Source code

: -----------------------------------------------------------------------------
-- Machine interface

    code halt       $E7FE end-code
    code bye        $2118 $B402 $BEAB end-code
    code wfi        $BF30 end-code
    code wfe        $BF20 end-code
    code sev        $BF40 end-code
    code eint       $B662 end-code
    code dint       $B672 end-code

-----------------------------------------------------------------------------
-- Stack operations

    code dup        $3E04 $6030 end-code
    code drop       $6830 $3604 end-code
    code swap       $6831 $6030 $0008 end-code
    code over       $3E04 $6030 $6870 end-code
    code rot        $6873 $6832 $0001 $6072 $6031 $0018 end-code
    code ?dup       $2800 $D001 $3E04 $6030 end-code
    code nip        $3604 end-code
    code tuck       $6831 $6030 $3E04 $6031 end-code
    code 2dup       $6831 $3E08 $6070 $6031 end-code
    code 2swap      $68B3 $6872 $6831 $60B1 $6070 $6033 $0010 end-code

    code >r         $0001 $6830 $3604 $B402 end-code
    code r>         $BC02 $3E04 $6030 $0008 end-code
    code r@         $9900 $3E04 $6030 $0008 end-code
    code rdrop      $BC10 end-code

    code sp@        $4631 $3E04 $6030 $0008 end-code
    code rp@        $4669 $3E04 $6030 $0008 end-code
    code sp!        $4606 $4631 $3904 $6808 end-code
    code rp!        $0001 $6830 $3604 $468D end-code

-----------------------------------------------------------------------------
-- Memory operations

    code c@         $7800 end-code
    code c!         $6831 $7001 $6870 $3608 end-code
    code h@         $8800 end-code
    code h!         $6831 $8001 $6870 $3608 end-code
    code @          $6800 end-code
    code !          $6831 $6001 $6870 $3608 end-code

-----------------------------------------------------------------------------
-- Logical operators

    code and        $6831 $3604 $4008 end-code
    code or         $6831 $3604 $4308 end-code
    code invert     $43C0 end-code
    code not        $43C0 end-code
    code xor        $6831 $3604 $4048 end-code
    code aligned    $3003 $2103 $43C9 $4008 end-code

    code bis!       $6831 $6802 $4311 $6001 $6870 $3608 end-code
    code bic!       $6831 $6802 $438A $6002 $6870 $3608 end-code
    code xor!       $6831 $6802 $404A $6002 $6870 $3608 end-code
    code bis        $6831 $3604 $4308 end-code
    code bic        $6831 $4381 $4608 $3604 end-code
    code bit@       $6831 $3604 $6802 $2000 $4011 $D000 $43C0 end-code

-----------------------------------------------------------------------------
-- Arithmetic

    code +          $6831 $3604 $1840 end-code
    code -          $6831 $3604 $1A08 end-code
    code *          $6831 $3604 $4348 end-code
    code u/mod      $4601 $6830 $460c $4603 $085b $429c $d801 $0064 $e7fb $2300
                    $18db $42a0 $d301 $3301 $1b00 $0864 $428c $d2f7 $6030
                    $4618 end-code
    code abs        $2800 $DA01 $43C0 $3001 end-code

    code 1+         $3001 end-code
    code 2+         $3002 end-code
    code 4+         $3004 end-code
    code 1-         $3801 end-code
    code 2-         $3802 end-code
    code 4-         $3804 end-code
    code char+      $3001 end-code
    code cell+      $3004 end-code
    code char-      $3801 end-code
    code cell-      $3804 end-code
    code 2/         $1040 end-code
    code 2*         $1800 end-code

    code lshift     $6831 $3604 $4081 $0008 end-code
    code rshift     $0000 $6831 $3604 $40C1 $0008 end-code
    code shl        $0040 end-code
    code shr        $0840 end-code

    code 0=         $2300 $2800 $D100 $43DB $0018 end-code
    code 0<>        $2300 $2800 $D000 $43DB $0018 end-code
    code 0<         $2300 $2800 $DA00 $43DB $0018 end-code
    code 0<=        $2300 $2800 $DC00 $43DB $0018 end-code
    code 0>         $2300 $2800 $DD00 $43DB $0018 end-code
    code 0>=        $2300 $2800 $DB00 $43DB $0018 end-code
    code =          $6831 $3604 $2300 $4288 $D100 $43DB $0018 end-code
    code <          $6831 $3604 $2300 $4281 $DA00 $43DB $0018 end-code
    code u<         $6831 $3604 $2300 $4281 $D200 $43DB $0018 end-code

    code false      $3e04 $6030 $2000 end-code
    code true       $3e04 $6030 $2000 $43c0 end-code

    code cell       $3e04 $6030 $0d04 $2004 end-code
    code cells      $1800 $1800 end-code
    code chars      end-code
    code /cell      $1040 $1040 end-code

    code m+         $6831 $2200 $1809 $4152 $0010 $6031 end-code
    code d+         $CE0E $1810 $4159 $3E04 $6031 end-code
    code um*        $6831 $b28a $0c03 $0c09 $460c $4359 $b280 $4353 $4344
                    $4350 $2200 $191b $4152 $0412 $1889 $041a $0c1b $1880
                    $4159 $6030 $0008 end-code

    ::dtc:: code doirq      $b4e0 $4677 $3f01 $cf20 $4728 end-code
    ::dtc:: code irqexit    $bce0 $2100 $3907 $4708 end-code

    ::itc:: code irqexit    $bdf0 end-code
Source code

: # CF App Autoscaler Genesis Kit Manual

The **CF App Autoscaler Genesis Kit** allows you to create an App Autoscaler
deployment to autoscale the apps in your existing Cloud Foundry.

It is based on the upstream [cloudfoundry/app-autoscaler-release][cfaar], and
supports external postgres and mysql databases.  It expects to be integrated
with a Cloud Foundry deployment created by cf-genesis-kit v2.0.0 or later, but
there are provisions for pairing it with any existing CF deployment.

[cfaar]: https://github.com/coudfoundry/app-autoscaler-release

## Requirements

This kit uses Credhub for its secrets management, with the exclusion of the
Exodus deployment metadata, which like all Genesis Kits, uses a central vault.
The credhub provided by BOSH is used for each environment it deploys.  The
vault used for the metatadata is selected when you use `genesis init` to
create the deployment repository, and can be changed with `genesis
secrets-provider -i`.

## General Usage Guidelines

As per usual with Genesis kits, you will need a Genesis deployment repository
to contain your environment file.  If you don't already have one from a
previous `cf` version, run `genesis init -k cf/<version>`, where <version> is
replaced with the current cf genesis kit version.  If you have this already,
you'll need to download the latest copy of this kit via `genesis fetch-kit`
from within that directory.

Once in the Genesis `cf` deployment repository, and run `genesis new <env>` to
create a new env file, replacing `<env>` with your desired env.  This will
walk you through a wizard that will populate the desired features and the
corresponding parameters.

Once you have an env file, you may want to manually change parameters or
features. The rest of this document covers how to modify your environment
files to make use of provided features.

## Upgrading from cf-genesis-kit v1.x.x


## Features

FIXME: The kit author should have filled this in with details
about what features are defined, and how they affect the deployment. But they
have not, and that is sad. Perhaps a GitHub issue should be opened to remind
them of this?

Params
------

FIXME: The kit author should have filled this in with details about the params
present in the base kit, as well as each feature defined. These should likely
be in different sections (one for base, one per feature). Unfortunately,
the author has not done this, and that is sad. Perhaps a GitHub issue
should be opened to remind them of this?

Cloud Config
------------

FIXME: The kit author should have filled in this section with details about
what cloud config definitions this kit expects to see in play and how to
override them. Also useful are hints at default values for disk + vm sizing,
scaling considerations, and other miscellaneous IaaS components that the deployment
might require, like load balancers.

——

— Problem to solve —
Looking through the listing above, state how many of its lines contain the string "should". Write only the number.

— Exercise output —
6